Думать об этом было нелепо. Но пока Лео сидел взаперти в богато украшенной комнате и рассматривал её час за часом, в голову приходило только невозможные мысли. Прошлая жизнь и чувство нормальности казались настолько чуждыми нынешней реальности, что Лео стало интересно, сколько ещё он сможет выдержать.
Сколько дней? Сколько часов осталось до момента, когда разум начнёт его дурачить и выдавать ложь за правду?
«Чёрт, может это уже случилось?»
Ни за что на свете он не смог бы понять, кто он, не сохранись где-то на задворках сознания хоть какая-то реальная картинка.
Находясь в заточении, Лео до мельчайших деталей запоминал все предметы и интерьер комнаты, в которой проснулся. Он планировал хранить их в памяти до тех пор, пока не убежит и не расскажет властям всё, что запомнил.
И первым, о чём он расскажет, будут чёрный и золотой цвета. Именно эти цвета он видел в приглушённом свете трёх мерцавших в железных канделябрах свечей. И эти свечи, казалось, никогда не догорали.
Дальше он рассказал бы о стене, именно этим словом можно было назвать этот объект. На ней не было ни единого шва, за исключением совсем небольшого, соединявшегося с примыкающей стеной. Никаких входов. Никаких выходов. Она была обтянута чёрной скреплённой шпильками кожей. А когда Лео набрался смелости присмотреться, то заметил, что шляпками на шпильках служили золотые монеты времён Архаической Греции — он узнал их только благодаря своей профессии.
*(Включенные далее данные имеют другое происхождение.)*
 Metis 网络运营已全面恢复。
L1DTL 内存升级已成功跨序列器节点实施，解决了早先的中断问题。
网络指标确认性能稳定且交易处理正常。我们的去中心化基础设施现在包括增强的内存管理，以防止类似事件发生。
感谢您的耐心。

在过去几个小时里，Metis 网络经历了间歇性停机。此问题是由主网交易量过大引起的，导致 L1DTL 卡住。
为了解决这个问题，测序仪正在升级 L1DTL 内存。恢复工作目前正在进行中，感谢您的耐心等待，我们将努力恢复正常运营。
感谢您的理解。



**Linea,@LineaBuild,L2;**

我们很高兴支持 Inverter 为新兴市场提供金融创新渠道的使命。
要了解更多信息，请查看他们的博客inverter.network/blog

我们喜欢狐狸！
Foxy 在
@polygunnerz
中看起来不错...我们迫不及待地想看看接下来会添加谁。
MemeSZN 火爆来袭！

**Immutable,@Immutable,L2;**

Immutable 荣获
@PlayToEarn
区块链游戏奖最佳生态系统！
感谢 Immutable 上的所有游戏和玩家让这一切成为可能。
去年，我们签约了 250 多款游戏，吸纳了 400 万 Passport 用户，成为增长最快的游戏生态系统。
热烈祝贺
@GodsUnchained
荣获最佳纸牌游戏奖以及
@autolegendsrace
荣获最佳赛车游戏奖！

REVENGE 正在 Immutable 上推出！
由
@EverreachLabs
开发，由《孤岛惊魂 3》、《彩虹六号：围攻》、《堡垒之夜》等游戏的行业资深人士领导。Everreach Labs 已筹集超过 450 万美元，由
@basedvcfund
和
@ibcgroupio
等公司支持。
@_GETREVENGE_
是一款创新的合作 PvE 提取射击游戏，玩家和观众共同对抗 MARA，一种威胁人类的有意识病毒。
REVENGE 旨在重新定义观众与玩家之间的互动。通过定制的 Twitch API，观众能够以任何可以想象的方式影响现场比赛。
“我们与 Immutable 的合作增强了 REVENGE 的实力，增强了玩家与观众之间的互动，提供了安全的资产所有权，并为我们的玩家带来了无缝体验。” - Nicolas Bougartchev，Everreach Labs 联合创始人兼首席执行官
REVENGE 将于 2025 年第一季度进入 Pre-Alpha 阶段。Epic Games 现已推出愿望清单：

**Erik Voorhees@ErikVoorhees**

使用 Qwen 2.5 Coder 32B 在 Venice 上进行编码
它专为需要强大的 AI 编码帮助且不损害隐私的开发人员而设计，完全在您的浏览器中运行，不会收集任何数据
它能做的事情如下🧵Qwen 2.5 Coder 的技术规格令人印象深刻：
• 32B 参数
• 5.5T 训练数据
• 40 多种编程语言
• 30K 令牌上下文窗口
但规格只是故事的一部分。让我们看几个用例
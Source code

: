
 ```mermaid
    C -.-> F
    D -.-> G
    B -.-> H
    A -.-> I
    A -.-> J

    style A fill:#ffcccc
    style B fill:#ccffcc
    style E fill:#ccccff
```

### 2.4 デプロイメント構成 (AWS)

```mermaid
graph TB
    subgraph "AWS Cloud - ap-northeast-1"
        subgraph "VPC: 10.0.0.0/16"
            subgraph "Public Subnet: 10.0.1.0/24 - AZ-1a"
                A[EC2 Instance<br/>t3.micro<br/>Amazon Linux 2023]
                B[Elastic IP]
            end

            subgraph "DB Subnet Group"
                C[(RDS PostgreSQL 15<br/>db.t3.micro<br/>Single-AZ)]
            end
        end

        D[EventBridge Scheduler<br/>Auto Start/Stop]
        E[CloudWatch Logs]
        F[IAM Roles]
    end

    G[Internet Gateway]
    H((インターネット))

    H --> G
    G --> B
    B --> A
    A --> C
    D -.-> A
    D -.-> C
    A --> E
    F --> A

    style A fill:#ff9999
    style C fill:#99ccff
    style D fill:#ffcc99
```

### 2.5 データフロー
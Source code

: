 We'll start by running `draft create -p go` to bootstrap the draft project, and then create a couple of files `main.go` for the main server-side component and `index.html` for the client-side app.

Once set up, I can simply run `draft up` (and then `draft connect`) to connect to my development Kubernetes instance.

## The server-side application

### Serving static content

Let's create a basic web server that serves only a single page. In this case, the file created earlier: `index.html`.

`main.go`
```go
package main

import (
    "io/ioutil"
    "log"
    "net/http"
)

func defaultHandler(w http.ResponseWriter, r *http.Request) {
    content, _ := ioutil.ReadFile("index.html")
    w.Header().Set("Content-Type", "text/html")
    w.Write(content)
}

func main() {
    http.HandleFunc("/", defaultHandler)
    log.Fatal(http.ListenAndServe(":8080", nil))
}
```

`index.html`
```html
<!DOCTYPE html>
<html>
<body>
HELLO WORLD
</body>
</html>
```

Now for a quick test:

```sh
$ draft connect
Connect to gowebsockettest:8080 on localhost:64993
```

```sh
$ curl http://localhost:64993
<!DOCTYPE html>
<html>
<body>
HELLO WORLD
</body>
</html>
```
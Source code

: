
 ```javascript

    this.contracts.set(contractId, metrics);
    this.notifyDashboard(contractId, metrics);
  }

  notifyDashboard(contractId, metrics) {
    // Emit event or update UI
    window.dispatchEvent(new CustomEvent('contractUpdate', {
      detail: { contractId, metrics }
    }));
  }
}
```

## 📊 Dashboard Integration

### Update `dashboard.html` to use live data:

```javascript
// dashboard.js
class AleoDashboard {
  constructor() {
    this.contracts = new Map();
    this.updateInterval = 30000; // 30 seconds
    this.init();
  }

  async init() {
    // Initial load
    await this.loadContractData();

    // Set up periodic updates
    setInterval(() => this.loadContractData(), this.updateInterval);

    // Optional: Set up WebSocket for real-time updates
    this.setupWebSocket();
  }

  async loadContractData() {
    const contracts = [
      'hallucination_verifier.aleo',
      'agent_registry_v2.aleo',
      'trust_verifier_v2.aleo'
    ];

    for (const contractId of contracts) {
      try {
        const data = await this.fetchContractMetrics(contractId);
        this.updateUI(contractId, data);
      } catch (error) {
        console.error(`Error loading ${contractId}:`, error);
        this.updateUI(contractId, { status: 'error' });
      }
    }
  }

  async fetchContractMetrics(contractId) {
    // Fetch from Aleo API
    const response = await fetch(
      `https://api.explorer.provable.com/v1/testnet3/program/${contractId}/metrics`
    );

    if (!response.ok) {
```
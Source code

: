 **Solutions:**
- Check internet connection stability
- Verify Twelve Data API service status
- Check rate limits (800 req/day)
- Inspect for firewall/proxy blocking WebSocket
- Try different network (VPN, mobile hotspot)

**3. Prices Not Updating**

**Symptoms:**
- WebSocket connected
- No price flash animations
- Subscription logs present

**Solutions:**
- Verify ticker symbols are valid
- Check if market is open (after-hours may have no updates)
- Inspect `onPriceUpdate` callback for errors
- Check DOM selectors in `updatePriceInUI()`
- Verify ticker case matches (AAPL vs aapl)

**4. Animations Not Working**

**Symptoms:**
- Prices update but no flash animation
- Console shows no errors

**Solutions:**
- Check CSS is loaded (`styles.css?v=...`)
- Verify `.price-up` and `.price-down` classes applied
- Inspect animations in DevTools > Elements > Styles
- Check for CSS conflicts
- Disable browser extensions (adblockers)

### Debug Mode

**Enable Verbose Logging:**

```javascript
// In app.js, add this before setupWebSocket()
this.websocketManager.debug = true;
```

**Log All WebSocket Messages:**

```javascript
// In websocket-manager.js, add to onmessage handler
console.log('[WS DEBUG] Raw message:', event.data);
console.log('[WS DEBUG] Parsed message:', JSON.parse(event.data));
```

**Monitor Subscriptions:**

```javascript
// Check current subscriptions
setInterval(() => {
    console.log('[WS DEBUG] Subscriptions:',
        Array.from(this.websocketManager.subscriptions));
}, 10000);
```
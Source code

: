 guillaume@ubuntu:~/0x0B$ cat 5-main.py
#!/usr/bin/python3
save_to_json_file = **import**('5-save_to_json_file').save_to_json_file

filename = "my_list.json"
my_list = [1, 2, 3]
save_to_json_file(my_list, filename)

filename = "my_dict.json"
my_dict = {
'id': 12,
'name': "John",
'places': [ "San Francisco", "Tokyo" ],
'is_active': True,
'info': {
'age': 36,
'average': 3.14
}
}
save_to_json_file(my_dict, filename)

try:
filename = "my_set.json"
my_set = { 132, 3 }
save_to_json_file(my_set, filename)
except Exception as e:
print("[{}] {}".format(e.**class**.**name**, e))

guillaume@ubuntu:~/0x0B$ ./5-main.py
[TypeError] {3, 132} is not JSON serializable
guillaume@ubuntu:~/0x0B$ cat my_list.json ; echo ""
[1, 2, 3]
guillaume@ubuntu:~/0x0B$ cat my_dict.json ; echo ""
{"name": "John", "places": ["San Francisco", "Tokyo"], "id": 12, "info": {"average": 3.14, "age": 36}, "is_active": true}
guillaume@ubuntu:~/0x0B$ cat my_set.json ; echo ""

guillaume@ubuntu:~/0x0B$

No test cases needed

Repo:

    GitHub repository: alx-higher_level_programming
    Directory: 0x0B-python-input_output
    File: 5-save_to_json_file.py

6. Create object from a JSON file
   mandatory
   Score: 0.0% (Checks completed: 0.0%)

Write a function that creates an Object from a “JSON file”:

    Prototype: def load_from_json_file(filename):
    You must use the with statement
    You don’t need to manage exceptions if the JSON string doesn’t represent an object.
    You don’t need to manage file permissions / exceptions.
Монеты были очень древними и очень дорогими. И в таком количестве, что Лео только удивился, где владелец умудрился их купить. Это также натолкнуло на мысль, что причина похищения могла быть как-то связана с его работой.
В комнате не было кровати, но в центре на неком подобии постамента стояло массивное кресло. Оно напоминало величественный трон с деревянными боками, вырезанными в виде языков пламени, поднимавшихся прямо к высокому потолку. Проследив их взглядом до высшей точки в центре, где сходились металлические перекрытия крыши, Лео увидел предмет, который вызвал в нём наибольшее беспокойство.